■ Problem description:
Pull out of the data below the stretch of lines bounded by the one containing "- [AWS Requirement](#aws-requirement)" and the one containing "### Google Cloud Storage", both bounds included, unchanged.

■ Extracted information:
-=-=-
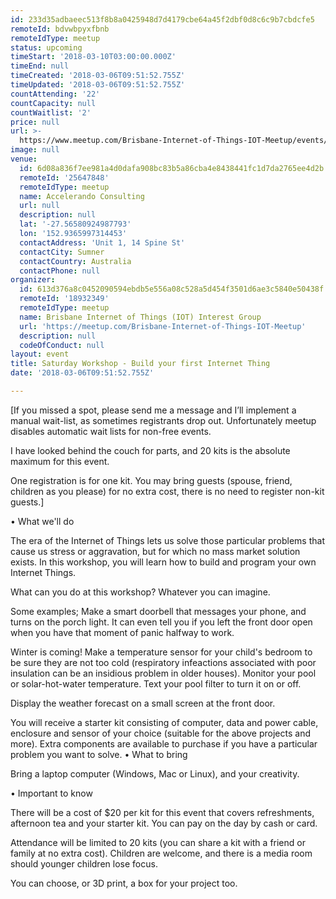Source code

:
 ```yaml
---
id: 233d35adbaeec513f8b8a0425948d7d4179cbe64a45f2dbf0d8c6c9b7cbdcfe5
remoteId: bdvwbpyxfbnb
remoteIdType: meetup
status: upcoming
timeStart: '2018-03-10T03:00:00.000Z'
timeEnd: null
timeCreated: '2018-03-06T09:51:52.755Z'
timeUpdated: '2018-03-06T09:51:52.755Z'
countAttending: '22'
countCapacity: null
countWaitlist: '2'
price: null
url: >-
  https://www.meetup.com/Brisbane-Internet-of-Things-IOT-Meetup/events/245652910/
image: null
venue:
  id: 6d08a836f7ee981a4d0dafa908bc83b5a86cba4e8438441fc1d7da2765ee4d2b
  remoteId: '25647848'
  remoteIdType: meetup
  name: Accelerando Consulting
  url: null
  description: null
  lat: '-27.56580924987793'
  lon: '152.9365997314453'
  contactAddress: 'Unit 1, 14 Spine St'
  contactCity: Sumner
  contactCountry: Australia
  contactPhone: null
organizer:
  id: 613d376a8c0452090594ebdb5e556a08c528a5d454f3501d6ae3c5840e50438f
  remoteId: '18932349'
  remoteIdType: meetup
  name: Brisbane Internet of Things (IOT) Interest Group
  url: 'https://meetup.com/Brisbane-Internet-of-Things-IOT-Meetup'
  description: null
  codeOfConduct: null
layout: event
title: Saturday Workshop - Build your first Internet Thing
date: '2018-03-06T09:51:52.755Z'

---
```

<p>[If you missed a spot, please send me a message and I’ll implement a manual wait-list, as sometimes registrants drop out. Unfortunately meetup disables automatic wait lists for non-free events.</p> <p>I have looked behind the couch for parts, and 20 kits is the absolute maximum for this event.</p> <p>One registration is for one kit. You may bring guests (spouse, friend, children as you please) for no extra cost, there is no need to register non-kit guests.]</p> <p>• What we'll do</p> <p>The era of the Internet of Things lets us solve those particular problems that cause us stress or aggravation, but for which no mass market solution exists. In this workshop, you will learn how to build and program your own Internet Things.</p> <p>What can you do at this workshop? Whatever you can imagine.</p> <p>Some examples; Make a smart doorbell that messages your phone, and turns on the porch light. It can even tell you if you left the front door open when you have that moment of panic halfway to work.</p> <p>Winter is coming! Make a temperature sensor for your child's bedroom to be sure they are not too cold (respiratory infeactions associated with poor insulation can be an insidious problem in older houses). Monitor your pool or solar-hot-water temperature. Text your pool filter to turn it on or off.</p> <p>Display the weather forecast on a small screen at the front door.</p> <p>You will receive a starter kit consisting of computer, data and power cable, enclosure and sensor of your choice (suitable for the above projects and more). Extra components are available to purchase if you have a particular problem you want to solve. • What to bring</p> <p>Bring a laptop computer (Windows, Mac or Linux), and your creativity.</p> <p>• Important to know</p> <p>There will be a cost of $20 per kit for this event that covers refreshments, afternoon tea and your starter kit. You can pay on the day by cash or card.</p> <p>Attendance will be limited to 20 kits (you can share a kit with a friend or family at no extra cost). Children are welcome, and there is a media room should younger children lose focus.</p> <p>You can choose, or 3D print, a box for your project too.</p>
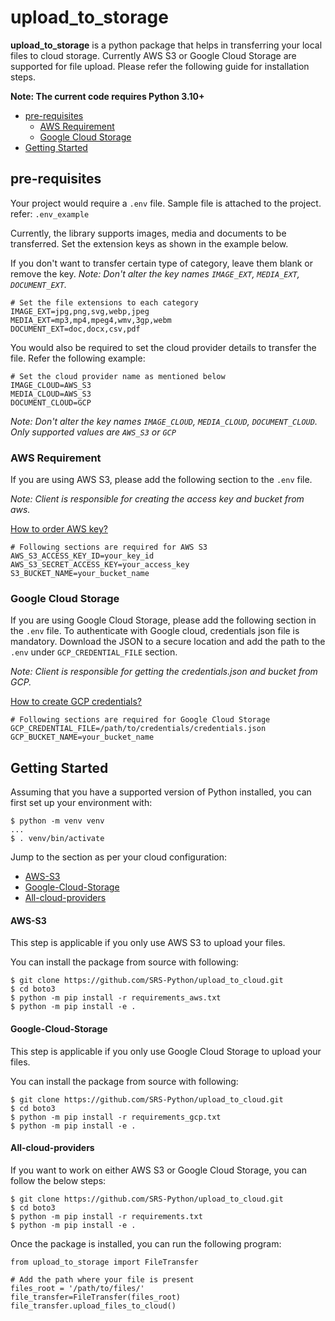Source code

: upload_to_storage
=================
**upload_to_storage** is a python package that helps in transferring your local files to cloud storage. 
Currently AWS S3 or Google Cloud Storage are supported for file upload.
Please refer the following guide for installation steps.

**Note: The current code requires Python 3.10+**

- [pre-requisites](#pre-requisites)
  - [AWS Requirement](#aws-requirement)
  - [Google Cloud Storage](#google-cloud-storage)
- [Getting Started](#getting-started)

## pre-requisites
Your project would require a `.env` file. Sample file is attached to the project. refer: `.env_example`

Currently, the library supports images, media and documents to be transferred.
Set the extension keys as shown in the example below.

If you don't want to transfer certain type of category, leave them blank or remove the key.
_Note: Don't alter the key names `IMAGE_EXT`, `MEDIA_EXT`, `DOCUMENT_EXT`._
```shell
# Set the file extensions to each category
IMAGE_EXT=jpg,png,svg,webp,jpeg
MEDIA_EXT=mp3,mp4,mpeg4,wmv,3gp,webm
DOCUMENT_EXT=doc,docx,csv,pdf
```
You would also be required to set the cloud provider details to transfer the file.
Refer the following example:
```shell
# Set the cloud provider name as mentioned below
IMAGE_CLOUD=AWS_S3
MEDIA_CLOUD=AWS_S3
DOCUMENT_CLOUD=GCP
```
_Note: Don't alter the key names `IMAGE_CLOUD`, `MEDIA_CLOUD`, `DOCUMENT_CLOUD`.
      Only supported values are `AWS_S3` or `GCP`_

### AWS Requirement
If you are using AWS S3, please add the following section to the `.env` file.

_Note: Client is responsible for creating the access key and bucket from aws._

[How to order AWS key?](https://docs.aws.amazon.com/IAM/latest/UserGuide/id_credentials_access-keys.html)
```shell
# Following sections are required for AWS S3
AWS_S3_ACCESS_KEY_ID=your_key_id
AWS_S3_SECRET_ACCESS_KEY=your_access_key
S3_BUCKET_NAME=your_bucket_name
```

### Google Cloud Storage
If you are using Google Cloud Storage, please add the following section in the `.env` file.
To authenticate with Google cloud, credentials json file is mandatory. 
Download the JSON to a secure location and add the path to the `.env` under `GCP_CREDENTIAL_FILE` section.

_Note: Client is responsible for getting the credentials.json and bucket from GCP._

[How to create GCP credentials?](https://developers.google.com/workspace/guides/create-credentials)
```shell
# Following sections are required for Google Cloud Storage
GCP_CREDENTIAL_FILE=/path/to/credentials/credentials.json
GCP_BUCKET_NAME=your_bucket_name
```

## Getting Started
Assuming that you have a supported version of Python installed, you can first set up your environment with:
```shell
$ python -m venv venv
...
$ . venv/bin/activate
```
Jump to the section as per your cloud configuration:
- [AWS-S3](#aws-s3)
- [Google-Cloud-Storage](#gcp-storage)
- [All-cloud-providers](#all-cloud)

#### AWS-S3
This step is applicable if you only use AWS S3 to upload your files.

You can install the package from source with following:
```shell
$ git clone https://github.com/SRS-Python/upload_to_cloud.git
$ cd boto3
$ python -m pip install -r requirements_aws.txt
$ python -m pip install -e .
```

#### Google-Cloud-Storage
This step is applicable if you only use Google Cloud Storage to upload your files.

You can install the package from source with following:
```shell
$ git clone https://github.com/SRS-Python/upload_to_cloud.git
$ cd boto3
$ python -m pip install -r requirements_gcp.txt
$ python -m pip install -e .
```

#### All-cloud-providers
If you want to work on either AWS S3 or Google Cloud Storage, you can follow the below steps:

```shell
$ git clone https://github.com/SRS-Python/upload_to_cloud.git
$ cd boto3
$ python -m pip install -r requirements.txt
$ python -m pip install -e .
```

Once the package is installed, you can run the following program:
```shell
from upload_to_storage import FileTransfer

# Add the path where your file is present
files_root = '/path/to/files/'
file_transfer=FileTransfer(files_root)
file_transfer.upload_files_to_cloud()
```
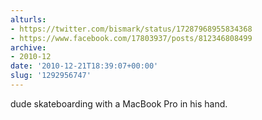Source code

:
 ```yaml
---
alturls:
- https://twitter.com/bismark/status/17287968955834368
- https://www.facebook.com/17803937/posts/812346808499
archive:
- 2010-12
date: '2010-12-21T18:39:07+00:00'
slug: '1292956747'
---
```


dude skateboarding with a MacBook Pro in his hand.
-=-=-
■ The completed task:
  - [AWS Requirement](#aws-requirement)
  - [Google Cloud Storage](#google-cloud-storage)
- [Getting Started](#getting-started)

## pre-requisites
Your project would require a `.env` file. Sample file is attached to the project. refer: `.env_example`

Currently, the library supports images, media and documents to be transferred.
Set the extension keys as shown in the example below.

If you don't want to transfer certain type of category, leave them blank or remove the key.
_Note: Don't alter the key names `IMAGE_EXT`, `MEDIA_EXT`, `DOCUMENT_EXT`._
```shell
# Set the file extensions to each category
IMAGE_EXT=jpg,png,svg,webp,jpeg
MEDIA_EXT=mp3,mp4,mpeg4,wmv,3gp,webm
DOCUMENT_EXT=doc,docx,csv,pdf
```
You would also be required to set the cloud provider details to transfer the file.
Refer the following example:
```shell
# Set the cloud provider name as mentioned below
IMAGE_CLOUD=AWS_S3
MEDIA_CLOUD=AWS_S3
DOCUMENT_CLOUD=GCP
```
_Note: Don't alter the key names `IMAGE_CLOUD`, `MEDIA_CLOUD`, `DOCUMENT_CLOUD`.
      Only supported values are `AWS_S3` or `GCP`_

### AWS Requirement
If you are using AWS S3, please add the following section to the `.env` file.

_Note: Client is responsible for creating the access key and bucket from aws._

[How to order AWS key?](https://docs.aws.amazon.com/IAM/latest/UserGuide/id_credentials_access-keys.html)
```shell
# Following sections are required for AWS S3
AWS_S3_ACCESS_KEY_ID=your_key_id
AWS_S3_SECRET_ACCESS_KEY=your_access_key
S3_BUCKET_NAME=your_bucket_name
```

### Google Cloud Storage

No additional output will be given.